Implications of the current framework and Recommendations
The ultimate solution would simply be to consume less products and services, opting for quality instead of quantity, that is to say; make walls that also provide heat, lighting and so on. LtG should not be ignored, disregarded or resisted as it is important in putting together a structure to efficiently tackle the current environmental crisis. The idea that economic growth drives welfare progress may have once been true during the time of Henry Ford, but it is not this case in our current era. If anything it is causing a lot more problems than it is solving. Take for example the move of multinational cooperations (MNCs) to low-cost labour countries reducing employment in their home countries, while selling the goods produced at profitable prices. Profitable primarily for stakeholders in these MNCs, indeed it can be said that they have a huge say in the wax and wane of policies; at home and internationally. All this does is keep the benefits of capitalism in the hands of a few, outsourcing all its related negatives to everyone else. The diagram below is an attempt to illustrate the need to switch the perceived driver of our progress, from the status quo to a new and possibly radical idea; for a society proceeding along time.
Increasing Energy State
Chaotic Nexus of Choice
Energy state of Society-complex
Science and Knowledge Drive
Instinct DriveFig 5: Diagrammatic description of perceived drivers of the social complex represented as an energy state increasing energy over time.

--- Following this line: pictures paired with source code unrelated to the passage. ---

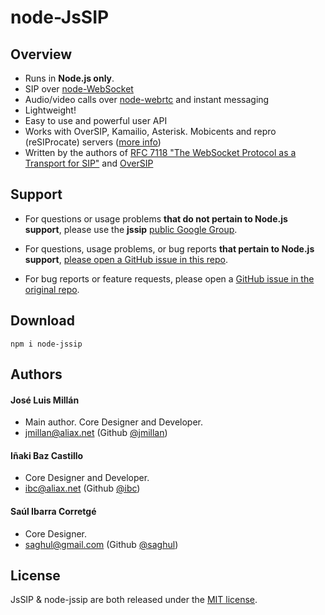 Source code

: # node-JsSIP
## Overview

* Runs in **Node.js only**.
* SIP over [node-WebSocket](https://github.com/theturtle32/WebSocket-Node)
* Audio/video calls over [node-webrtc](https://github.com/node-webrtc/node-webrtc) and instant messaging
* Lightweight!
* Easy to use and powerful user API
* Works with OverSIP, Kamailio, Asterisk. Mobicents and repro (reSIProcate) servers ([more info](https://jssip.net/documentation/misc/interoperability))
* Written by the authors of [RFC 7118 "The WebSocket Protocol as a Transport for SIP"](https://tools.ietf.org/html/rfc7118) and [OverSIP](http://oversip.net)

## Support

* For questions or usage problems **that do not pertain to Node.js support**, please use the **jssip** [public Google Group](https://groups.google.com/forum/#!forum/jssip).

* For questions, usage problems, or bug reports **that pertain to Node.js support**, [please open a GitHub issue in this repo](https://github.com/hieyou1/JsSIP/issues).

* For bug reports or feature requests, please open a [GitHub issue in the original repo](https://github.com/versatica/JsSIP/issues).

## Download

`npm i node-jssip`

## Authors

#### José Luis Millán

* Main author. Core Designer and Developer.
* <jmillan@aliax.net> (Github [@jmillan](https://github.com/jmillan))

#### Iñaki Baz Castillo

* Core Designer and Developer.
* <ibc@aliax.net> (Github [@ibc](https://github.com/ibc))

#### Saúl Ibarra Corretgé

* Core Designer.
* <saghul@gmail.com> (Github [@saghul](https://github.com/saghul))


## License

JsSIP & node-jssip are both released under the [MIT license](https://jssip.net/license).
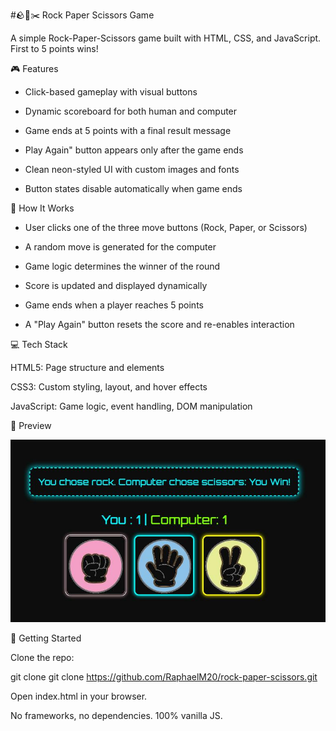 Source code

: #🪨📄✂️ Rock Paper Scissors Game

A simple Rock-Paper-Scissors game built with HTML, CSS, and JavaScript. First to 5 points wins!

🎮 Features

- Click-based gameplay with visual buttons

- Dynamic scoreboard for both human and computer

- Game ends at 5 points with a final result message

- Play Again" button appears only after the game ends

- Clean neon-styled UI with custom images and fonts

- Button states disable automatically when game ends

🧠 How It Works

- User clicks one of the three move buttons (Rock, Paper, or Scissors)

- A random move is generated for the computer

- Game logic determines the winner of the round

- Score is updated and displayed dynamically

- Game ends when a player reaches 5 points

- A "Play Again" button resets the score and re-enables interaction

💻 Tech Stack

HTML5: Page structure and elements

CSS3: Custom styling, layout, and hover effects

JavaScript: Game logic, event handling, DOM manipulation

📸 Preview

<img src="rps-images/rps-preview.jpg" alt="preview" />

🚀 Getting Started

Clone the repo:

git clone git clone https://github.com/RaphaelM20/rock-paper-scissors.git

Open index.html in your browser.

No frameworks, no dependencies. 100% vanilla JS.
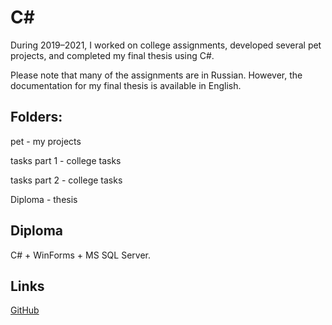 # C#
During 2019–2021, I worked on college assignments, developed several pet projects, and completed my final thesis using C#.

Please note that many of the assignments are in Russian. However, the documentation for my final thesis is available in English.

## Folders:
pet - my projects

tasks part 1 - college tasks

tasks part 2 - college tasks

Diploma - thesis
## Diploma 
C# + WinForms + MS SQL Server.
## Links
[GitHub](https://github.com/kramkvol/C-sharp)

Just as we have transitioned from relying solely on instincts, to technological innovations to solve our problems; with the drivers switching their focus from welfare progress to productivity over time. So also do we need a switch from the paradigm of the economy as a driver for welfare growth, as its focus now is predominantly on productivity and not progress. The economical growth is a result of the ever present social progress not the other way around. Consider this thought; when burning a piece of wood over time, either the wood continues to burn until the wood itself can no longer support the fire; extinguishing the fire, or the individual doing the burning terminates the process. The wood in this thought, is the system that supports the society-complex and the fire is the driver. The point in time will come, when a particular driver can no longer work within the confines of a given system, at which point it will encounter the Chaotic Nexus of Choice. To put it simply, either we stop the fire or the Planet will stop it for us.
The solution I propose, is the dialling down of society's dependence on the perceived driver; economic growth. Focusing more on the quality of goods and services than the quantity, releasing science and knowledge (or another driver) to facilitate progress.